Task goal =
Would you return, word for word, the lines of the data below from the line with "तृतीयमेव दीर्घकम्~। \\" through the line with "(भाविनी \textendash\ भाविकम्", and no others?

===== Given entries =====

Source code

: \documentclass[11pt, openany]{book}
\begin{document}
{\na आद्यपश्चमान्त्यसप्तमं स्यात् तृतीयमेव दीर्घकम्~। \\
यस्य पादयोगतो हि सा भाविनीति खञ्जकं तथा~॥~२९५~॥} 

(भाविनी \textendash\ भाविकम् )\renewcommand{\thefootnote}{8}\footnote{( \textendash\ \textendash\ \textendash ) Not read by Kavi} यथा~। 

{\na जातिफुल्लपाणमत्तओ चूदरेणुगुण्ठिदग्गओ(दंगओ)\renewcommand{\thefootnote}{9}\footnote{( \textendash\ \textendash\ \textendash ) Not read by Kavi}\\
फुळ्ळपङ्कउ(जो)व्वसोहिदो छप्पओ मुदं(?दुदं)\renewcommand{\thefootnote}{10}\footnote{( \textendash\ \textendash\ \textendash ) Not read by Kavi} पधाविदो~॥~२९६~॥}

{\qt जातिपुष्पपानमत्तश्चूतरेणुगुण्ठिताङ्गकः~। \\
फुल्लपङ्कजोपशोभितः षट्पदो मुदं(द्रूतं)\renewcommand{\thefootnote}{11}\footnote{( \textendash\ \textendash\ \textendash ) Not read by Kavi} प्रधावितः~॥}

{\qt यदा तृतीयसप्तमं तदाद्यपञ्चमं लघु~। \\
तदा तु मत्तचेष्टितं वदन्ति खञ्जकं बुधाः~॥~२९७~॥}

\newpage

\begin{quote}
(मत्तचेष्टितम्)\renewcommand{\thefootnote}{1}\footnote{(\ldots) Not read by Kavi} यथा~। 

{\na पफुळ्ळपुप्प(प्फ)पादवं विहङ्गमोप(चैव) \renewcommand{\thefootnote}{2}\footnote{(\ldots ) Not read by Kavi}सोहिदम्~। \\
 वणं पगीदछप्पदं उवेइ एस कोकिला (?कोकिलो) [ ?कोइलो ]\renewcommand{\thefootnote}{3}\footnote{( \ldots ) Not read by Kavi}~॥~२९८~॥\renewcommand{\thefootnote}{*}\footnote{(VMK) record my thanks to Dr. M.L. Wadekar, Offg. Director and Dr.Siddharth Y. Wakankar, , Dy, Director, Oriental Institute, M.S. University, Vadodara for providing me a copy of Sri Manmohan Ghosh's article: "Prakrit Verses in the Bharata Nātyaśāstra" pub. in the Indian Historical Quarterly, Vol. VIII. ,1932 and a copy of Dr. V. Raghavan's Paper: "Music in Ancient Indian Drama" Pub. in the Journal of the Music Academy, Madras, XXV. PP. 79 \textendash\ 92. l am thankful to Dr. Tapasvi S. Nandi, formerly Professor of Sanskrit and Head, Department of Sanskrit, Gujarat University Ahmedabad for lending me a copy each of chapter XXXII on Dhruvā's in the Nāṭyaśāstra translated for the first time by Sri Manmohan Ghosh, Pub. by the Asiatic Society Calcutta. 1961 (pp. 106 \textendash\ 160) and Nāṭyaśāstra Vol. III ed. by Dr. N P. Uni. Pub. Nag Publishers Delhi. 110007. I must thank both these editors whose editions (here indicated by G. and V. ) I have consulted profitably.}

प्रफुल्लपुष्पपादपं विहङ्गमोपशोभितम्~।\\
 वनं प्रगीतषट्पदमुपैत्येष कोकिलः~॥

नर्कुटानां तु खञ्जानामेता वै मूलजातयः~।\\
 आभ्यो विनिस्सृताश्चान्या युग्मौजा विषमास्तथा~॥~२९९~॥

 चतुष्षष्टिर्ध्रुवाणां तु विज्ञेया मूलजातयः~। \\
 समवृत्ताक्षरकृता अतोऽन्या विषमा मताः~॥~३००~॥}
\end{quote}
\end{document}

=====

Task result =
{\na आद्यपश्चमान्त्यसप्तमं स्यात् तृतीयमेव दीर्घकम्~। \\
यस्य पादयोगतो हि सा भाविनीति खञ्जकं तथा~॥~२९५~॥} 

(भाविनी \textendash\ भाविकम् )\renewcommand{\thefootnote}{8}\footnote{( \textendash\ \textendash\ \textendash ) Not read by Kavi} यथा~। 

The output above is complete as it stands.